**PROBLEM TO SOLVE**
Below are lines of data; restate word for word those running from the line containing "## [Оператор &](and-operator.md)" to the line containing "## [Оператор >=](greater-than-equal-operator.md)", inclusive, and no others.

(Stored data entries)
□ □ □
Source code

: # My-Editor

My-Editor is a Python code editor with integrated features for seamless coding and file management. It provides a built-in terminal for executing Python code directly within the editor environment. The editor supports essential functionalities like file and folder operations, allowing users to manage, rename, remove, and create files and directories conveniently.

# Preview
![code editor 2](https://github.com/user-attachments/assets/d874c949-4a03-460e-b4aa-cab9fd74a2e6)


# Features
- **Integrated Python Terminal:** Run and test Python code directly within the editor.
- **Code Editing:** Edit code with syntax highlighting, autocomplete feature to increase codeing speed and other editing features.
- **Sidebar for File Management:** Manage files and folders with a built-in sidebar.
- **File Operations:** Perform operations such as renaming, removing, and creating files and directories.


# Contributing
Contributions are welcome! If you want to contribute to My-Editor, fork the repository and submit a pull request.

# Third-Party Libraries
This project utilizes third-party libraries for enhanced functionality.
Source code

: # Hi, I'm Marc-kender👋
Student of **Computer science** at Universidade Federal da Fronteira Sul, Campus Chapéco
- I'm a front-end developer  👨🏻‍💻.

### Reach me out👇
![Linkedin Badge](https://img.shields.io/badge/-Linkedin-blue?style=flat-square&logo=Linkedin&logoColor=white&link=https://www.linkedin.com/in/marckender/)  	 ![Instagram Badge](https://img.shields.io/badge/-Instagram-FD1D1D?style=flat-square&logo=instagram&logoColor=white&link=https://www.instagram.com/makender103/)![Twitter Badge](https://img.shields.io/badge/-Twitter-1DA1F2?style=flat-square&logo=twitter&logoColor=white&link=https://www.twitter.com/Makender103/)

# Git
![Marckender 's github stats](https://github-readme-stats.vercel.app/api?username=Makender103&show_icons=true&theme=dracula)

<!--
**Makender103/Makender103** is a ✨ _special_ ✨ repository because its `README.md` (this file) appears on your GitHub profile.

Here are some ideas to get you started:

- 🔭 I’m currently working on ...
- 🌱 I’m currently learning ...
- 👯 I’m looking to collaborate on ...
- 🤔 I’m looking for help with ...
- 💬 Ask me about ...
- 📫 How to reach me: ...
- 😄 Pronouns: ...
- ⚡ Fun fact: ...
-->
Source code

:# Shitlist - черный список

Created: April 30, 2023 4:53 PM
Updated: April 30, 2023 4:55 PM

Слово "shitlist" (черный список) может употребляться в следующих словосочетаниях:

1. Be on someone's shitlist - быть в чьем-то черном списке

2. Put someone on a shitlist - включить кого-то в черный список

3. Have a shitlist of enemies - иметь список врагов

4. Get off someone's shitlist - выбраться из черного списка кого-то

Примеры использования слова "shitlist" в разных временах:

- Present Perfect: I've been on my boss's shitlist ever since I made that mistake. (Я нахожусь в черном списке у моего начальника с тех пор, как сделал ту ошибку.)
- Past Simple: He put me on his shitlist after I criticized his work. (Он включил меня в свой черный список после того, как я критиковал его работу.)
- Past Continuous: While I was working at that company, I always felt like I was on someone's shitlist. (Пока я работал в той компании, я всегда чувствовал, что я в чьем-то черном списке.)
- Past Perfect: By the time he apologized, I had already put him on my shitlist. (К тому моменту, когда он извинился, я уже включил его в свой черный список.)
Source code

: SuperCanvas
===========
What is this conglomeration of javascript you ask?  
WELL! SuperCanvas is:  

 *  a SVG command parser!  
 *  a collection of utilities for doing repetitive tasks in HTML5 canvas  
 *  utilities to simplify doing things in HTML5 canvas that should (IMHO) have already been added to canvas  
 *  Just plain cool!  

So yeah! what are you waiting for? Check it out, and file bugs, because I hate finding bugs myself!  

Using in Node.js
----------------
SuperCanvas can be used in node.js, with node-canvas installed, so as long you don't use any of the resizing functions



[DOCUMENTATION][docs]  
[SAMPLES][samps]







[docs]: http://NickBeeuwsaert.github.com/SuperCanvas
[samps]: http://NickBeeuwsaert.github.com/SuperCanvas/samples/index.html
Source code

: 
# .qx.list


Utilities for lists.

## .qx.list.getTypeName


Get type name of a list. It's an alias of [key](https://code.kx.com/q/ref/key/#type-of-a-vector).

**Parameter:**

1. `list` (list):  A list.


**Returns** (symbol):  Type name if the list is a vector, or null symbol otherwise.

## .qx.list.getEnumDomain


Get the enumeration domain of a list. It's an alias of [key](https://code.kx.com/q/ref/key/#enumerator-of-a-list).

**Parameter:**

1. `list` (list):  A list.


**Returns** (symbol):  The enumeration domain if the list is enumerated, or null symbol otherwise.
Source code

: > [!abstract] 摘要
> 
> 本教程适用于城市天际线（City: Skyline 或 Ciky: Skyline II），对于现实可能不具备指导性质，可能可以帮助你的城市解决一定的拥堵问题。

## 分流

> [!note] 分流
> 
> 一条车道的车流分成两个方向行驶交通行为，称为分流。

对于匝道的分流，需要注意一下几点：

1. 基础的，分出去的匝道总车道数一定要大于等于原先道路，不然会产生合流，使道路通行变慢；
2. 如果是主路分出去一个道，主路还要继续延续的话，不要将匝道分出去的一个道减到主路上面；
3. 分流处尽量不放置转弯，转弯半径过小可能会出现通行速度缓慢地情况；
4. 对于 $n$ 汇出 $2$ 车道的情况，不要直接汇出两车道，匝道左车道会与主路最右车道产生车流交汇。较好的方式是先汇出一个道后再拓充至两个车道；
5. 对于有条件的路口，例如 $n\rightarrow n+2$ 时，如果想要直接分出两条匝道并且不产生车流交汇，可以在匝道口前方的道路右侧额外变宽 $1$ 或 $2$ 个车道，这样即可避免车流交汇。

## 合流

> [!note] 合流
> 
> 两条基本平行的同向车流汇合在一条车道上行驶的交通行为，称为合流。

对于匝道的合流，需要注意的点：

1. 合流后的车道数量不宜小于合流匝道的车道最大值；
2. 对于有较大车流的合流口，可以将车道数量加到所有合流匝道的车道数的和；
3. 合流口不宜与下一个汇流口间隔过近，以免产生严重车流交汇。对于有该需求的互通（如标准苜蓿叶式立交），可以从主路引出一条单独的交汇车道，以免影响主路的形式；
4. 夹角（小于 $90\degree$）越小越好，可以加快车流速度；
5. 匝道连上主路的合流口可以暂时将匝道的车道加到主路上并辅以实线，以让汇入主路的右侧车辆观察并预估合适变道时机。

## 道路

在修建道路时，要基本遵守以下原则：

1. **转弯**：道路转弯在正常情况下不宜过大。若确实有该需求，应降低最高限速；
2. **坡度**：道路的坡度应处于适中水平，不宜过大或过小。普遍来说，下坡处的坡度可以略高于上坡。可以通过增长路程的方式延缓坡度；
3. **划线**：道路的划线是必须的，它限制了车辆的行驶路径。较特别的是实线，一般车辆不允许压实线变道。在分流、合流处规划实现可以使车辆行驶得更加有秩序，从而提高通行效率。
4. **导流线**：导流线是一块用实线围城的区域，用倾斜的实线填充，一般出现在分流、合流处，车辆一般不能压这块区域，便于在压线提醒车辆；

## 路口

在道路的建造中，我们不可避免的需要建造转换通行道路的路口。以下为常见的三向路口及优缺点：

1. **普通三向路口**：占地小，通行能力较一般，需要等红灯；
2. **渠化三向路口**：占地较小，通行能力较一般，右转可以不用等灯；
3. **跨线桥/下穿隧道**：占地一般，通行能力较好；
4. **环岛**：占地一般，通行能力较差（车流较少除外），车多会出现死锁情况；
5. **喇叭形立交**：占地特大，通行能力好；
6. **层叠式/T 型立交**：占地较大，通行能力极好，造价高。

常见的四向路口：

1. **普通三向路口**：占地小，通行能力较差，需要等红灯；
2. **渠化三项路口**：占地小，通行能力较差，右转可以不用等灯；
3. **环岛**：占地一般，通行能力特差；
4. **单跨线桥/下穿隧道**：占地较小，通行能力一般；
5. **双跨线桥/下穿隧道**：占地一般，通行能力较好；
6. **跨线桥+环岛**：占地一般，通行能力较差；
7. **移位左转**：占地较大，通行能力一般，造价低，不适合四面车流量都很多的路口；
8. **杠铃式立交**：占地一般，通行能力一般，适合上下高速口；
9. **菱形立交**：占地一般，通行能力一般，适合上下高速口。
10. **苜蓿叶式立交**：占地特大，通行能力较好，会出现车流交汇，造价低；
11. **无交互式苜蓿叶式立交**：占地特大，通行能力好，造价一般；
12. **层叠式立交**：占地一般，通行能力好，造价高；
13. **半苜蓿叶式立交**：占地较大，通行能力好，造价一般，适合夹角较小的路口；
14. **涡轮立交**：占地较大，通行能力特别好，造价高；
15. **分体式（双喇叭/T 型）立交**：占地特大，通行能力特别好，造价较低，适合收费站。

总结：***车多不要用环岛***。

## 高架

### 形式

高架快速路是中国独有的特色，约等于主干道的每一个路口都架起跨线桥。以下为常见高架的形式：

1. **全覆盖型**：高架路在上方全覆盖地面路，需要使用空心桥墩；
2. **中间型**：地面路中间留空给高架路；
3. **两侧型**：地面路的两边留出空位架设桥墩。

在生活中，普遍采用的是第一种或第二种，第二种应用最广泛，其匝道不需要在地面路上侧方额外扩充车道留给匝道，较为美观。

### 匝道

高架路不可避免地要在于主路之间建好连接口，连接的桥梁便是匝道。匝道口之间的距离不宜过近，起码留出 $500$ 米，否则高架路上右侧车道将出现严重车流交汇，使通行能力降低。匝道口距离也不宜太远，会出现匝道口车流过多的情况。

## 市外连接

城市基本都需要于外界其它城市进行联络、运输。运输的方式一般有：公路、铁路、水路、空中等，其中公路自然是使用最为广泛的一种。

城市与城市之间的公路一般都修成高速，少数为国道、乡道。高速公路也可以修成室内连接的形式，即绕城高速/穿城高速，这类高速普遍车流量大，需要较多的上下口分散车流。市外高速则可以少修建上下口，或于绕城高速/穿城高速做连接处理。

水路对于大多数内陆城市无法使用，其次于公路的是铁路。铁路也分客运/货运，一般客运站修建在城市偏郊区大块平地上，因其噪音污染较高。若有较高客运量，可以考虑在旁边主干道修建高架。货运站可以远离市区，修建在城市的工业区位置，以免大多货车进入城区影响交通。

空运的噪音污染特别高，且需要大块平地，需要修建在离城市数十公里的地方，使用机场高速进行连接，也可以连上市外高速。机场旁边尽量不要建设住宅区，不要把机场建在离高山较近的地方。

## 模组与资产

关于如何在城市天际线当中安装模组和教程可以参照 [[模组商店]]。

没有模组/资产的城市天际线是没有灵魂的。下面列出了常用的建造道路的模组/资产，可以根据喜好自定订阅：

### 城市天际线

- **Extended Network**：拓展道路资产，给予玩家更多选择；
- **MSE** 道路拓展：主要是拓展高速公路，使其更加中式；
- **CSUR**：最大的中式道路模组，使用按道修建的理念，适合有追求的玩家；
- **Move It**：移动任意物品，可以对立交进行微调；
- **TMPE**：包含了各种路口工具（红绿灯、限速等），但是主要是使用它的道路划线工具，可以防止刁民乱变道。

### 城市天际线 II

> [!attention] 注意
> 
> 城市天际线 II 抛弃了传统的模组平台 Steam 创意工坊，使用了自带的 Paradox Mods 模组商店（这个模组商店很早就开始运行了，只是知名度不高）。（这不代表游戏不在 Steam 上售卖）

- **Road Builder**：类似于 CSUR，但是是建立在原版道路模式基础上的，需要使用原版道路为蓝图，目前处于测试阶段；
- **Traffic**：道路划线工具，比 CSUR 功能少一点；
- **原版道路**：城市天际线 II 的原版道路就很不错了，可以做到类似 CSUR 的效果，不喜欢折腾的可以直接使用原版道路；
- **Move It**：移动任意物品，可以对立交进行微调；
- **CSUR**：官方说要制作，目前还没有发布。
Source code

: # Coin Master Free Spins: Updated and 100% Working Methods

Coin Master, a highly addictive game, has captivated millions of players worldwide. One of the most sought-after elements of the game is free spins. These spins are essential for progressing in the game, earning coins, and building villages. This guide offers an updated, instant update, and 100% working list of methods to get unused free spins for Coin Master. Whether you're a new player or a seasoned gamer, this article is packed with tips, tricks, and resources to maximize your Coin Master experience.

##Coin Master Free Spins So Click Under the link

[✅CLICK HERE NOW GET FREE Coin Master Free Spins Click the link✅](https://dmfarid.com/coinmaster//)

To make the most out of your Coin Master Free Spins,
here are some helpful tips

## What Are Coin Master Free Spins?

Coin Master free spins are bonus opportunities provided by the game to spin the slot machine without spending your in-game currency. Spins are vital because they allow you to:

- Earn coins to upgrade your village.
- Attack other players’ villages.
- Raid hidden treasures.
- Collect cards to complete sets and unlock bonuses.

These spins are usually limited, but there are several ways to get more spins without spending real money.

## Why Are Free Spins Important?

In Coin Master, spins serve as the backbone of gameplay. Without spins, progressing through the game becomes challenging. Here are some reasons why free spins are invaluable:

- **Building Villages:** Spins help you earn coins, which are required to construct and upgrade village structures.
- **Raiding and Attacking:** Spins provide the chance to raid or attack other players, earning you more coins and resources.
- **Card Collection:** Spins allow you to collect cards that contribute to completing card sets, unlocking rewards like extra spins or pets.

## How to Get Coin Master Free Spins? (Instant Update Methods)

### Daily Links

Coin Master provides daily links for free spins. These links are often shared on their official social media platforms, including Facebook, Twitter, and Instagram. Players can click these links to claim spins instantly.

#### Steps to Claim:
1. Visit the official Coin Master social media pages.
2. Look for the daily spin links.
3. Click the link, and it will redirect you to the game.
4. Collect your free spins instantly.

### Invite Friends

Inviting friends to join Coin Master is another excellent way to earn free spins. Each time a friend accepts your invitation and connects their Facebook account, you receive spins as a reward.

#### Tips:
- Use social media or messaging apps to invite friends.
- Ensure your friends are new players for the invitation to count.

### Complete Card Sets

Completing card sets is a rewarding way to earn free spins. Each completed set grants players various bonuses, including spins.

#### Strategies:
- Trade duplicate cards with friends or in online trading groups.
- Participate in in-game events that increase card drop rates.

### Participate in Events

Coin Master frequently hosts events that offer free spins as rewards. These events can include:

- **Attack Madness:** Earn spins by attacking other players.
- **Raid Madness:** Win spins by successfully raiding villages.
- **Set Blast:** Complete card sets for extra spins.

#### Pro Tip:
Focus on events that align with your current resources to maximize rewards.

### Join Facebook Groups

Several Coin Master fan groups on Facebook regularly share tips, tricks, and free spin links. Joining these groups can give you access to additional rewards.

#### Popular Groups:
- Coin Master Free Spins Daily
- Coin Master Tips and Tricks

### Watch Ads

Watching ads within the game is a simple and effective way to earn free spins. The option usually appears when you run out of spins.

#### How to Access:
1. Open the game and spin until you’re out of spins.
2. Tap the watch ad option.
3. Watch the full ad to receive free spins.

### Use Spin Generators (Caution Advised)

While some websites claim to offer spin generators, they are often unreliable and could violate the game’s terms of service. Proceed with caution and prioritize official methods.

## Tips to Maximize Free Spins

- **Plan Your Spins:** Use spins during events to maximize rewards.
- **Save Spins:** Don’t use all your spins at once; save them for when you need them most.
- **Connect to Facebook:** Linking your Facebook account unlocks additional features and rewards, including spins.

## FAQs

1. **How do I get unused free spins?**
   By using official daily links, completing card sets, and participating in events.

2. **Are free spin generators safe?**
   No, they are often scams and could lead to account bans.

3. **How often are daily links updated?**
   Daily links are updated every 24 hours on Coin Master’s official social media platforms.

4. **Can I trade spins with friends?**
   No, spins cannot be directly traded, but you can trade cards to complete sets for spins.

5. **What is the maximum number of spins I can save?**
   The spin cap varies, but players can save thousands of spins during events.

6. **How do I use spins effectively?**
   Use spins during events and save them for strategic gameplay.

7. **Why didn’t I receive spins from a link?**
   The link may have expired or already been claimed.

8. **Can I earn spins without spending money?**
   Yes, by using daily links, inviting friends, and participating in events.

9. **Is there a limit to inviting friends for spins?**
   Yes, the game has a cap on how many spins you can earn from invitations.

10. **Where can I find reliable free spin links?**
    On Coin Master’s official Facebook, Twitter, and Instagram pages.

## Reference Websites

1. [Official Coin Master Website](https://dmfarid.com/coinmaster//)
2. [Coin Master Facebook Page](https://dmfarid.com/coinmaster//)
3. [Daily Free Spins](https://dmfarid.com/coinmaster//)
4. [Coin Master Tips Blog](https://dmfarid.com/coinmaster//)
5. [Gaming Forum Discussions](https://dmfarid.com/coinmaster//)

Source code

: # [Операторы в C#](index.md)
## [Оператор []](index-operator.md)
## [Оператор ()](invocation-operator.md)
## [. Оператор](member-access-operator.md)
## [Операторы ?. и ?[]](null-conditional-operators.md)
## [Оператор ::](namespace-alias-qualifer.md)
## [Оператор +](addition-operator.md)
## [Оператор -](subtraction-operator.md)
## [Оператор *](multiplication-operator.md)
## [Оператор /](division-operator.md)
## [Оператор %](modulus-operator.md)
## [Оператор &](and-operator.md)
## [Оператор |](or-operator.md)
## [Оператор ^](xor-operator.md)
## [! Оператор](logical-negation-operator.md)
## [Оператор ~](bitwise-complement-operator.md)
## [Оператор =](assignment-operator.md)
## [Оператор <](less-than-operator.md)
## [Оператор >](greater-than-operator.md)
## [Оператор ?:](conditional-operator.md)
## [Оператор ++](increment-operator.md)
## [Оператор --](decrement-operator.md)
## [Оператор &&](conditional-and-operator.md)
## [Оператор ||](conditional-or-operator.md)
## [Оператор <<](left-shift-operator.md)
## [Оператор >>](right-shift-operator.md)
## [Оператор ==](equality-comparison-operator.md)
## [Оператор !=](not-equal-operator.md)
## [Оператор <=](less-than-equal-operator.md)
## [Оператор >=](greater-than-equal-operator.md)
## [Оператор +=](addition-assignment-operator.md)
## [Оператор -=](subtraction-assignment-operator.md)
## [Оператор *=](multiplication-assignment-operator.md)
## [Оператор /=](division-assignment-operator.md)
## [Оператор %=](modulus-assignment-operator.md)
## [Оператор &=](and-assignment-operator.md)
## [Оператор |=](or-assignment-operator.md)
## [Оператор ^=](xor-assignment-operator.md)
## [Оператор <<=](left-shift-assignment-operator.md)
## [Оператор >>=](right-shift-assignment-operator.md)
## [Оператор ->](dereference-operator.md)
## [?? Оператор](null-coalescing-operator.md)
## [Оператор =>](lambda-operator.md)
□ □ □
**REPLY TO THE EXERCISE**
## [Оператор &](and-operator.md)
## [Оператор |](or-operator.md)
## [Оператор ^](xor-operator.md)
## [! Оператор](logical-negation-operator.md)
## [Оператор ~](bitwise-complement-operator.md)
## [Оператор =](assignment-operator.md)
## [Оператор <](less-than-operator.md)
## [Оператор >](greater-than-operator.md)
## [Оператор ?:](conditional-operator.md)
## [Оператор ++](increment-operator.md)
## [Оператор --](decrement-operator.md)
## [Оператор &&](conditional-and-operator.md)
## [Оператор ||](conditional-or-operator.md)
## [Оператор <<](left-shift-operator.md)
## [Оператор >>](right-shift-operator.md)
## [Оператор ==](equality-comparison-operator.md)
## [Оператор !=](not-equal-operator.md)
## [Оператор <=](less-than-equal-operator.md)
## [Оператор >=](greater-than-equal-operator.md)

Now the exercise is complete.